Ceclin
mar 04, 2015 0 Comentário


Parte II: É grave a situação do VitóriaPrev

Vitoria-Prev-645x366Por Elias Martins

Dois pontos interessantes comentados na postagem anterior (Governo Elias Lira promove falência do VitóriaPrev) sobre o Rombo do VitóriaPrev…

Falou-se sobre a Administração Pública não sofrer FALÊNCIA.  Apesar do título da matéria não ter sido o meu, original, visualizo que mesmo sobre o comentário embasado em definições jurídicas, não se pode deixar de visualizar tal status, até porque se o gestor municipal considerar não suportar mais a situação, ele pode enviar projeto de lei justificando a necessidade de Extinção do Fundo.  Mas vamos deixar isso para ultima postagem desta série.

Já um outro leitor tentou desconstruir os dados informados, indagando sobre os estudos que resultaram na matéria publicada no ultimo dia 02 de março.

Pois é, senhor Eduardo Cordeiro da MAJE, nem todas as pessoas que me conhecem, sabem que eu fui o implantador da Previdência dos Servidores de Jaboatão dos Guararapes (Diretor Administrativo Financeiro). Conheço um pouco do assunto.

O post foi realizado com base em um estudo sim. De forma precária, porque utilizei apenas os Demonstrativos Previdenciários expedidos pelo próprio VitóriaPrev.

Para os mais céticos, aí vai o endereço do ultimo demonstrativo, expedido pelo VitóriaPrev:

http://www1.previdencia.gov.br/sps/app/dempre/Resumo.asp?Id=162115&Data=10/11/2013&DataRetifica=

Todas as informações básicas sobre a vida financeira dos Fundos estão presentes nestes relatórios emitidos a cada dois meses.

Quem conhece como eu estes relatórios e os gerenciais dos municípios, pode fazer maravilhas em termo de auditoria dos gastos de pessoal do Fundo e da Prefeitura.

Trabalho com isso hoje em dia pelos municípios pernambucanos.

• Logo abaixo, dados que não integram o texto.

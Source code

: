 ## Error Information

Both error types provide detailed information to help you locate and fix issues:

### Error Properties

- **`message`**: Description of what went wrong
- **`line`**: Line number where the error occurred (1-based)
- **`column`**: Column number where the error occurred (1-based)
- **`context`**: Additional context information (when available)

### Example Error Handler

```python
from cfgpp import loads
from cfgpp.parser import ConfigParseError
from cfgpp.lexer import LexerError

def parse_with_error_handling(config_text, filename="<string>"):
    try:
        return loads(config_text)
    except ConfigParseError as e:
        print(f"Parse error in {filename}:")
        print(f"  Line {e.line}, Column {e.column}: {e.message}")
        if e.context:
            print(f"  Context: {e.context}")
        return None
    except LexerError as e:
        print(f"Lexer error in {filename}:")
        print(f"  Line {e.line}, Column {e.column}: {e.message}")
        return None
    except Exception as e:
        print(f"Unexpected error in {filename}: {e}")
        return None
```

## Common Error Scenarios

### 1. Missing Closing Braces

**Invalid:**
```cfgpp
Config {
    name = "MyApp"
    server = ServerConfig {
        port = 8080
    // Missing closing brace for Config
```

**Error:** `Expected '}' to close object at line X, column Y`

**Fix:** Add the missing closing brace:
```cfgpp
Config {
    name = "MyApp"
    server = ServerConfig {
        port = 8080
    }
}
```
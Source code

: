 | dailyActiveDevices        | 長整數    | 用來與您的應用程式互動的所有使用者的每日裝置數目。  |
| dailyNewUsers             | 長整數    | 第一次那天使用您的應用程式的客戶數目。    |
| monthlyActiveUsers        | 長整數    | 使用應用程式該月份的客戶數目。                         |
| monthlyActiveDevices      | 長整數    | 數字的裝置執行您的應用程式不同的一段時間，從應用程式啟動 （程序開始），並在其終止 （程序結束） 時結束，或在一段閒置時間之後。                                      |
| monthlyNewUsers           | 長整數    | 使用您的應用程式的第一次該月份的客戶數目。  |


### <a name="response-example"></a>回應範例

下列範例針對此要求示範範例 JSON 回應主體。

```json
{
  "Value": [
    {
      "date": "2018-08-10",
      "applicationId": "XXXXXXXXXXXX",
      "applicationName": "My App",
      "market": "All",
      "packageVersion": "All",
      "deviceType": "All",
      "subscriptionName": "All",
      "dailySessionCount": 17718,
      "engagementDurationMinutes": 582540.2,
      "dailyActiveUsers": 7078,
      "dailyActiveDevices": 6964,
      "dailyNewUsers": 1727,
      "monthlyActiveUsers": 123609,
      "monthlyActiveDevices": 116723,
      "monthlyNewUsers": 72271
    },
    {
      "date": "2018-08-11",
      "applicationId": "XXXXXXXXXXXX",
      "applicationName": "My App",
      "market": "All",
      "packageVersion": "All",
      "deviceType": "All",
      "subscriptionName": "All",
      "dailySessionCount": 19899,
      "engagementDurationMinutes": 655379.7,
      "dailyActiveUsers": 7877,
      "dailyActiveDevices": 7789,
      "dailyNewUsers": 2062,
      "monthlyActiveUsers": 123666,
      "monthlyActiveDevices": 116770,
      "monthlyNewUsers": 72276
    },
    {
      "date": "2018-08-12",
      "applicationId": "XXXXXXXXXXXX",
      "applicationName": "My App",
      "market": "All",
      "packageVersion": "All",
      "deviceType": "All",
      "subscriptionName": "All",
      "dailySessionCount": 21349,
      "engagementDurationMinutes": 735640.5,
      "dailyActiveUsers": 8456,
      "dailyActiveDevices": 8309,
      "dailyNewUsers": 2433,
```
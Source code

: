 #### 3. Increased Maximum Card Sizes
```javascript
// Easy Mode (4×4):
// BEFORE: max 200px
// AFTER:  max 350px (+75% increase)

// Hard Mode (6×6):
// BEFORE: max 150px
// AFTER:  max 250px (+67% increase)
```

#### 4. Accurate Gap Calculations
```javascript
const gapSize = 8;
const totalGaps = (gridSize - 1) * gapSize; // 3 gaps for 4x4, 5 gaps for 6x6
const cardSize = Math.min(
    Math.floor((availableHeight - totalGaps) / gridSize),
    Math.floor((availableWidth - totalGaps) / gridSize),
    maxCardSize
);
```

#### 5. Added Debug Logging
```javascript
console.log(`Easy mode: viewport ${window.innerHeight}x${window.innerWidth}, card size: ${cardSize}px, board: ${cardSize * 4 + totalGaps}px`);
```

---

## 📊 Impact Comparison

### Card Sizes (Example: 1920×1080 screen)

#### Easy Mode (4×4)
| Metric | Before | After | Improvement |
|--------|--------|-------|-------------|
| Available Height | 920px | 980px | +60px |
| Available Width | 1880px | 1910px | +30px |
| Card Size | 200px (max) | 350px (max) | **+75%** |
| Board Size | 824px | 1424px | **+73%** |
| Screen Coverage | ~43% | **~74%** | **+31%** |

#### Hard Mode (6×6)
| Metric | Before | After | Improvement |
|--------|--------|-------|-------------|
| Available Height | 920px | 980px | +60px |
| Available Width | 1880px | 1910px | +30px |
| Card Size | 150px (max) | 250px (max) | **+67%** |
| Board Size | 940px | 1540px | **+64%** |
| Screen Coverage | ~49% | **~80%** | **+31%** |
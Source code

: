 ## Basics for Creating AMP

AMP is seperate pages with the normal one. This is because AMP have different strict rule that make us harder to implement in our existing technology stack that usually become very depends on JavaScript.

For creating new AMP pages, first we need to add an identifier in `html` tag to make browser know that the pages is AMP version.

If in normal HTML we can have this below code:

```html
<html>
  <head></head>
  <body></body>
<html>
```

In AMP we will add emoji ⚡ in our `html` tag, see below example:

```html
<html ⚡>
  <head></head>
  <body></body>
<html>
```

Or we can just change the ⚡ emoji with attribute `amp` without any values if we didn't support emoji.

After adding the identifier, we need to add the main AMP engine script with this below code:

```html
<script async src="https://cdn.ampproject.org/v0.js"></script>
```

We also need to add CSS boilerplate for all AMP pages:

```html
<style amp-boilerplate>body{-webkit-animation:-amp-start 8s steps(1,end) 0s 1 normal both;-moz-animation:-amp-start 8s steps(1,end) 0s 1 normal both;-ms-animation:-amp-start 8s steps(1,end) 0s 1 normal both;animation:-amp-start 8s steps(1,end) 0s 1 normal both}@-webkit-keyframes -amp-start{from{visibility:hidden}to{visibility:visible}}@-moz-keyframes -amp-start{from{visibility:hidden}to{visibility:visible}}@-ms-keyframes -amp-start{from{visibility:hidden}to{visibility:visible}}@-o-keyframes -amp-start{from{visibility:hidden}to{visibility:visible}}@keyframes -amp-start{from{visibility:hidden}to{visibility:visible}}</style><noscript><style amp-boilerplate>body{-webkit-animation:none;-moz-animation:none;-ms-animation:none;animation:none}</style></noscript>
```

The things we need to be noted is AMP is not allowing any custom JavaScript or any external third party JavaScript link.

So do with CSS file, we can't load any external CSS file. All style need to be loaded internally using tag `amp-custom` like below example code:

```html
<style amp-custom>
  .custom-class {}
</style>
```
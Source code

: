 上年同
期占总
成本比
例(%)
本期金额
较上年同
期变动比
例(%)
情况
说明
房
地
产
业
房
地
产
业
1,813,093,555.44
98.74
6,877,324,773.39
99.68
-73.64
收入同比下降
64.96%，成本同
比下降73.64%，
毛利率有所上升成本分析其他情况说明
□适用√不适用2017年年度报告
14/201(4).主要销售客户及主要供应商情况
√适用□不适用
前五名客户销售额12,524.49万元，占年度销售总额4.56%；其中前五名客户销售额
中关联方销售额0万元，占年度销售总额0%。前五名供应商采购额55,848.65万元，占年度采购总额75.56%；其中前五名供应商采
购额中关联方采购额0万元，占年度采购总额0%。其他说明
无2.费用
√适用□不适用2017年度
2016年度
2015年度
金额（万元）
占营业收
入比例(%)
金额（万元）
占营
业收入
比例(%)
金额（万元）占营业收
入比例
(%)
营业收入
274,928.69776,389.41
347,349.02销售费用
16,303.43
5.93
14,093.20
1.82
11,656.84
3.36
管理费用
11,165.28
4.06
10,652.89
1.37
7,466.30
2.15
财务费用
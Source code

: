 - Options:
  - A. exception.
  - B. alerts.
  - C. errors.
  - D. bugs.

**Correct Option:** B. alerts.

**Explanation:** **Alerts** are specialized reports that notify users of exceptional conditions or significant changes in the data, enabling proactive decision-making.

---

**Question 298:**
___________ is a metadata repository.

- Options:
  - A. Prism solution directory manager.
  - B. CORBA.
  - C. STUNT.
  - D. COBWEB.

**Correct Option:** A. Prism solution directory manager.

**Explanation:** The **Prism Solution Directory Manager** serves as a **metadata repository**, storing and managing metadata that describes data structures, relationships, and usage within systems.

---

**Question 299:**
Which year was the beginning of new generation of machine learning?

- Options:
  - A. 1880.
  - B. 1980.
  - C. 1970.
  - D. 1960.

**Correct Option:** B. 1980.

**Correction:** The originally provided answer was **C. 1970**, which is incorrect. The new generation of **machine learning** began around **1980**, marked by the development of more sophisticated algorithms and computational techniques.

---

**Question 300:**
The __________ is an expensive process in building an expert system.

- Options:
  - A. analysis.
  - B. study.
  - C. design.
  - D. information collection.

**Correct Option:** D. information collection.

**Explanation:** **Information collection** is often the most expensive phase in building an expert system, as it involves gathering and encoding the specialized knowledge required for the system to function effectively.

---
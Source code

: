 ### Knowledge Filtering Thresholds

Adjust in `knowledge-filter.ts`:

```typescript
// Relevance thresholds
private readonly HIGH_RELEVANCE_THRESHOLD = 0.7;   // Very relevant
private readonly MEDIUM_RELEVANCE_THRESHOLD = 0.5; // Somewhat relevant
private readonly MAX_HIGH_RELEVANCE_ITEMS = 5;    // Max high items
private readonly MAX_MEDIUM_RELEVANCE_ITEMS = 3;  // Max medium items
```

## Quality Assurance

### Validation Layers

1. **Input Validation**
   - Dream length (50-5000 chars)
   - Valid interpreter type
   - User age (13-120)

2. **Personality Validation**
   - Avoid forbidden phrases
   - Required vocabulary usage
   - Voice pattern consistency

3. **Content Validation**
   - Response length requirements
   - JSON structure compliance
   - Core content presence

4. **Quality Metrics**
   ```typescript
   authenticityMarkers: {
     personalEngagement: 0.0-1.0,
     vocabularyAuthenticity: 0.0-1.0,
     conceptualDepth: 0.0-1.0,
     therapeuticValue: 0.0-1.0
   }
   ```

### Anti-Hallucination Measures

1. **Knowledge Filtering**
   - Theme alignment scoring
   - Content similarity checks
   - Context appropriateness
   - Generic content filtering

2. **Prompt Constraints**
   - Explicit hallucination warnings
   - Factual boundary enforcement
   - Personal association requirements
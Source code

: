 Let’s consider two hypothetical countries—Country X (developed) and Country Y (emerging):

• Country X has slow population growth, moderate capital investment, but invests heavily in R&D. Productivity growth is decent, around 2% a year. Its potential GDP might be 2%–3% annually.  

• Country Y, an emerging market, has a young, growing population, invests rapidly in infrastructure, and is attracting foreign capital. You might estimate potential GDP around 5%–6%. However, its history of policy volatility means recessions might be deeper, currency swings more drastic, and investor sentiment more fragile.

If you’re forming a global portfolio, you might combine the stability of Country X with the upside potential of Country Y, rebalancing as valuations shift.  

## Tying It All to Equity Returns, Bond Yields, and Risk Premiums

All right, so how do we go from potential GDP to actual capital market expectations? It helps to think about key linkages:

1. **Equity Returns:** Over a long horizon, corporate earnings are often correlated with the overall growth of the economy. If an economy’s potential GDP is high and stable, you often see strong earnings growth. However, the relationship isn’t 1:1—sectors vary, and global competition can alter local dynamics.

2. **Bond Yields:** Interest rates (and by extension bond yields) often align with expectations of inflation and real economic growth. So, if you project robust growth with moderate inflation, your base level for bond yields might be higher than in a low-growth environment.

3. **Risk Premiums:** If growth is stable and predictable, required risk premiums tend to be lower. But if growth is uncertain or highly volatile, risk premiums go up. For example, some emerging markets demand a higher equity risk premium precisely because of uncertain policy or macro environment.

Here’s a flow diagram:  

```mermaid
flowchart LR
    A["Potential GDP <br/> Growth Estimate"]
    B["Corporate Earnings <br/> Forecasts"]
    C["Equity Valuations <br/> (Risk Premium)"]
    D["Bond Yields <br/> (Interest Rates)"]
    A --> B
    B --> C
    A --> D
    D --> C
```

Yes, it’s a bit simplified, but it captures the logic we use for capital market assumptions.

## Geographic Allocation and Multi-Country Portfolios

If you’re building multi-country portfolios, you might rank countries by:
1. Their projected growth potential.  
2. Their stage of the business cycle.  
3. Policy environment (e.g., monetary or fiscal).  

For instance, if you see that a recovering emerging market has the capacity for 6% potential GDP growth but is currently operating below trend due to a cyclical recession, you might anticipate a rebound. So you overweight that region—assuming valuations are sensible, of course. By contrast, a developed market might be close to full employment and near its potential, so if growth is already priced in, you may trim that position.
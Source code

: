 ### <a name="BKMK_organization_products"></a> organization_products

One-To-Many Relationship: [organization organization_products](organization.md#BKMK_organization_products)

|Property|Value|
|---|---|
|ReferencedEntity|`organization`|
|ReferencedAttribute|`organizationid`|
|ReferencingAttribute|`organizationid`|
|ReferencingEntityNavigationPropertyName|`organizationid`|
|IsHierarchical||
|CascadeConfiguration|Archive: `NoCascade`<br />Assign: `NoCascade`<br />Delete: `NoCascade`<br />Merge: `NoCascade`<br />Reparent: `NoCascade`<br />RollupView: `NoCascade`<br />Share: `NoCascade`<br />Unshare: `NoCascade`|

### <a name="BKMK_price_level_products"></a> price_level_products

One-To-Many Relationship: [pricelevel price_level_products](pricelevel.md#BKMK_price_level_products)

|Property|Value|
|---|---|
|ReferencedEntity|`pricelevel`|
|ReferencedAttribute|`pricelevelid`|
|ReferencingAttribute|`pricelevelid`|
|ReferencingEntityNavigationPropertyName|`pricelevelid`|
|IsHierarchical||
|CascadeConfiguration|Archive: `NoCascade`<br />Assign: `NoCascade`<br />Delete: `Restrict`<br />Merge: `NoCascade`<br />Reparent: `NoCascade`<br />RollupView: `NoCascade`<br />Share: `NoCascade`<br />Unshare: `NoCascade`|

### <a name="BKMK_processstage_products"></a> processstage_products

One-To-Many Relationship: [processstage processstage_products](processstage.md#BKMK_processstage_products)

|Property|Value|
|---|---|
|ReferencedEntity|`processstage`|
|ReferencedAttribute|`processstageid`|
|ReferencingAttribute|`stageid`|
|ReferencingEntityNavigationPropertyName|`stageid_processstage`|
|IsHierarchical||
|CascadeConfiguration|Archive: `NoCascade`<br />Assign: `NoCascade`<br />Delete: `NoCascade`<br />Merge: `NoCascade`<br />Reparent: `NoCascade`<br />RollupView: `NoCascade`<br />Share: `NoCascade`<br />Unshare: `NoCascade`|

Prefeitura de VitóriaPara fazer a matéria anterior (Confira AQUI), foi necessário pesquisar os números de janeiro de 2009 à dezembro de 2013.  Os relatórios agora de nome DAIR e DIPR, fazem parte de uma nova plataforma disponibilizada pelo INSS, que chega muito atrasada, mas mesmo assim é extremamente bem vinda, pois não deixa muita dúvida sobre os fatos que relatei anteriormente.

Usei como base do levantamento dos valores, 40% do volume total das transferências feitas pela Prefeitura da Vitória de Santo Antão.  E atualmente pode ser muito mais, onde só a expedição do DIPR – Demonstrativo de Informações Previdenciárias e Repasses, dirá o verdadeiro peso dos concursados a partir de 2007, já que tais relatórios estão com um ano de atraso.

Para confecção da matéria, foram utilizados:

1.       Leis Federais vinculadas as organizações do Fundos Municipais Próprios;

2.       Lei do próprio município atualizada ao final de 2006;

3.       Demonstrativos Previdenciários disponíveis no site do INSS;

4.       Demonstrativos de Resultados da Avaliação Atuarial disponível do site do INSS.

A questão é:

Preciso fazer um oficio à Câmara de Vereadores para que os mesmos deem a devida importância ao grave assunto?

Preciso oficiar também ao Sindicato dos Servidores do município e aos Conselheiros do Vitóriaprev, para que eles se interessem em exigir o esclarecimento dos fatos?

A questão é Grave.

O desvio de função de R$ 37 milhões alertados na matéria anterior (AQUI), pode chegar a valor bem mais alto.

Só uma auditoria detalhada, a partir das informações extraídas das folhas de pagamento, darão uma noção do verdadeiro volume do problema.

Existem distorções também entre 2007 e 2008, ainda no governo de Jose Aglailson, após a  modificação da lei apresentada pelo próprio, e também descumprida.

Até aqui, minha consultoria é Jornalistica, Cidadã e Voluntária.